Go over the entries and report the lines where the word "linearly" occurs.
+++
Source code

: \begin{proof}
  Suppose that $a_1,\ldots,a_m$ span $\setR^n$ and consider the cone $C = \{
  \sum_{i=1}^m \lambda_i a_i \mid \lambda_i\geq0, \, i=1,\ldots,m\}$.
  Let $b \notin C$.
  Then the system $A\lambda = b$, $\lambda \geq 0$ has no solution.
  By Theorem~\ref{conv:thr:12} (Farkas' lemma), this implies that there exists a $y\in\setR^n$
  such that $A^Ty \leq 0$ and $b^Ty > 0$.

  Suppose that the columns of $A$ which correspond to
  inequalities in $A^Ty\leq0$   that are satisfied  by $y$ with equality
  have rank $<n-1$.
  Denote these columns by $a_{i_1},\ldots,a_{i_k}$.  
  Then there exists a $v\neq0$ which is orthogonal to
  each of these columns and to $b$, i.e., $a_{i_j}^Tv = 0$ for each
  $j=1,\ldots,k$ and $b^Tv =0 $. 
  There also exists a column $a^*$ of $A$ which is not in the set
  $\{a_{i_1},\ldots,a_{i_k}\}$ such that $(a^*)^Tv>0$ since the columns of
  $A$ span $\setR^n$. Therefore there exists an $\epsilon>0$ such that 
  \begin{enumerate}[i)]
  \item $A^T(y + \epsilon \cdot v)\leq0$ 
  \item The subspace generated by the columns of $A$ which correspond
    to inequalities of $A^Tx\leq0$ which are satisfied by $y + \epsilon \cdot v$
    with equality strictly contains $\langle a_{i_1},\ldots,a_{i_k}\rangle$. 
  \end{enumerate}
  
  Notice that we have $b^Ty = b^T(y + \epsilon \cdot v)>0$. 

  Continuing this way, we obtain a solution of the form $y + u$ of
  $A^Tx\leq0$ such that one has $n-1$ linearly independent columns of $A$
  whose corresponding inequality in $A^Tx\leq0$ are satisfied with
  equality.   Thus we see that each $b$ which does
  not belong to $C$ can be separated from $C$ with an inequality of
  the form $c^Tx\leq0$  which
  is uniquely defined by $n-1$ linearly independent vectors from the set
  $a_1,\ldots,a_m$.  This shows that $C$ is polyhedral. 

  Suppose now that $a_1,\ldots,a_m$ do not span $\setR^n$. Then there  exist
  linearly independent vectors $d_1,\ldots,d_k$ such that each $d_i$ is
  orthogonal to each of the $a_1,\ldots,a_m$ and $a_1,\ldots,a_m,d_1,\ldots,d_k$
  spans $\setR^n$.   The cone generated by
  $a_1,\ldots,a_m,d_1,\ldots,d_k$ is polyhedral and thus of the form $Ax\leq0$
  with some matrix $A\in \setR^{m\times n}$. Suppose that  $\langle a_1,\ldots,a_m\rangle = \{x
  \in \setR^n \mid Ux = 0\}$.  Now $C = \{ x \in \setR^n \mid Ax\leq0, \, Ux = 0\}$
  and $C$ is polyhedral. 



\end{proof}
+++
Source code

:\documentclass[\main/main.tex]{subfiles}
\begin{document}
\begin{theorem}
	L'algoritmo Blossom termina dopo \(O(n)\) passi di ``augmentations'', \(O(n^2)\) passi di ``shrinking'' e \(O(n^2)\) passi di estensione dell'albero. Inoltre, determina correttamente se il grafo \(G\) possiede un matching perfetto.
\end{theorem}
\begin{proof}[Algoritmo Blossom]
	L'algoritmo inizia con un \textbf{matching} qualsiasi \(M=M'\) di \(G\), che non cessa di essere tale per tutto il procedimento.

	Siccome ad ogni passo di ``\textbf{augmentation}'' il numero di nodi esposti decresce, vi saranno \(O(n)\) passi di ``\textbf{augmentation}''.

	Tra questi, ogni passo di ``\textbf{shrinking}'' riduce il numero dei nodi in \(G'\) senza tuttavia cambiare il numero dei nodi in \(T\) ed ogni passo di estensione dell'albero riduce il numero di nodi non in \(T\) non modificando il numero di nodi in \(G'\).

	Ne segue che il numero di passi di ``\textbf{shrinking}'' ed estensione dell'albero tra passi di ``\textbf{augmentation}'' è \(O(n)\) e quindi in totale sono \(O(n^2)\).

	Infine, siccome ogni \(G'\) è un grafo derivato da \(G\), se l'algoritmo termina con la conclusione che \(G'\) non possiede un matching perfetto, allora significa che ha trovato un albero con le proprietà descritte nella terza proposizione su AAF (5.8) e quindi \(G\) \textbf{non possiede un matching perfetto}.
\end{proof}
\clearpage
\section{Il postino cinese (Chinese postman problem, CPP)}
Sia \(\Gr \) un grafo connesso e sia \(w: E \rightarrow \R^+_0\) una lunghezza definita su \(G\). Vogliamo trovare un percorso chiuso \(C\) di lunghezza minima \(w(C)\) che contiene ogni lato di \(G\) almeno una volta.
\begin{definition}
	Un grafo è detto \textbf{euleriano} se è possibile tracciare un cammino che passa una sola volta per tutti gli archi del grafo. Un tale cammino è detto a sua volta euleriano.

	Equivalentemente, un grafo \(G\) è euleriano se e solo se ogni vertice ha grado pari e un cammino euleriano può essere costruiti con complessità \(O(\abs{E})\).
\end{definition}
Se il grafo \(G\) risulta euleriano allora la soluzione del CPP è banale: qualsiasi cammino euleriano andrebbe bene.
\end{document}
+++
• **RESULT**:
  $A^Tx\leq0$ such that one has $n-1$ linearly independent columns of $A$
  is uniquely defined by $n-1$ linearly independent vectors from the set
  linearly independent vectors $d_1,\ldots,d_k$ such that each $d_i$ is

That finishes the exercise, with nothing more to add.